Problem statement =>
Output must match the data below exactly from its first line through the line that contains "一个基于网页的像素图编辑工具，专门用于像素图的处理、编辑和优化。", with no other line.
'''
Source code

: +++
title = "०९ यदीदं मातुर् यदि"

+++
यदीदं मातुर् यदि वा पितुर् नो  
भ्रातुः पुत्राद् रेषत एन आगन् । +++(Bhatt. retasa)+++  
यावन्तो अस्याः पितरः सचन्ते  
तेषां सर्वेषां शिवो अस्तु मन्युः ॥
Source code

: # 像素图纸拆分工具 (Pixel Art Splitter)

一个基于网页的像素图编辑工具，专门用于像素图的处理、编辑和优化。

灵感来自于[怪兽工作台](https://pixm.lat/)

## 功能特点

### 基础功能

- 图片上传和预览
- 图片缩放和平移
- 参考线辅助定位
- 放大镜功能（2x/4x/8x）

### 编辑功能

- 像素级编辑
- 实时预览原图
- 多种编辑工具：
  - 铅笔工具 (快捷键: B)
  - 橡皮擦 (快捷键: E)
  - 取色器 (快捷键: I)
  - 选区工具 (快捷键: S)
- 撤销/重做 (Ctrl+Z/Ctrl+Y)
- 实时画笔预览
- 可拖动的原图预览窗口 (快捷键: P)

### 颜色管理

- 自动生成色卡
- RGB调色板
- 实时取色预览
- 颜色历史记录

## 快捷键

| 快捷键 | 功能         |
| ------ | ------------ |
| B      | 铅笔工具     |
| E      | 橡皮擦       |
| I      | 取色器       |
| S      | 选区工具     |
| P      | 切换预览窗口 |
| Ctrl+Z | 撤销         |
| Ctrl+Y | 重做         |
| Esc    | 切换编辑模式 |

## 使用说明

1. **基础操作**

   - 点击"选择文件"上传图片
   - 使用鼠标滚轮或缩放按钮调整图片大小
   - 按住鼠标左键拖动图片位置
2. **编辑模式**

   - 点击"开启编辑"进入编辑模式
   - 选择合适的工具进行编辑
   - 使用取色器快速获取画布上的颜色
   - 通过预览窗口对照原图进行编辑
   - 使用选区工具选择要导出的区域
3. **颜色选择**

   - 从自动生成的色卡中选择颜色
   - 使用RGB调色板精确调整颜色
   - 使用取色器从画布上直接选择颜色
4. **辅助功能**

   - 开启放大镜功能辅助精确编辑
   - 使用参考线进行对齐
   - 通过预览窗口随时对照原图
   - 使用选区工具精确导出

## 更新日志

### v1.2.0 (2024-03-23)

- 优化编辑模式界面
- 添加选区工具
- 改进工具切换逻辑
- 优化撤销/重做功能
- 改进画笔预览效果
'''
Reply =>
Source code

: +++
title = "०९ यदीदं मातुर् यदि"

+++
यदीदं मातुर् यदि वा पितुर् नो  
भ्रातुः पुत्राद् रेषत एन आगन् । +++(Bhatt. retasa)+++  
यावन्तो अस्याः पितरः सचन्ते  
तेषां सर्वेषां शिवो अस्तु मन्युः ॥
Source code

: # 像素图纸拆分工具 (Pixel Art Splitter)

一个基于网页的像素图编辑工具，专门用于像素图的处理、编辑和优化。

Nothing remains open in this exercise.